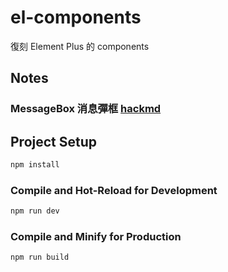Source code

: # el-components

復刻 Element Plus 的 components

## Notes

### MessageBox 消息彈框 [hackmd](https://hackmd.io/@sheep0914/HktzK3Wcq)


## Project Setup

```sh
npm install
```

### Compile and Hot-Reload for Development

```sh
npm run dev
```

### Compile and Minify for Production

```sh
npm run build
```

**What is expected**
Everything from the line with "復刻 Element Plus 的 components" through the last line of the data is to be retyped verbatim, with no other text.

**Task response**
復刻 Element Plus 的 components

## Notes

### MessageBox 消息彈框 [hackmd](https://hackmd.io/@sheep0914/HktzK3Wcq)


## Project Setup

```sh
npm install
```

### Compile and Hot-Reload for Development

```sh
npm run dev
```

### Compile and Minify for Production

```sh
npm run build
```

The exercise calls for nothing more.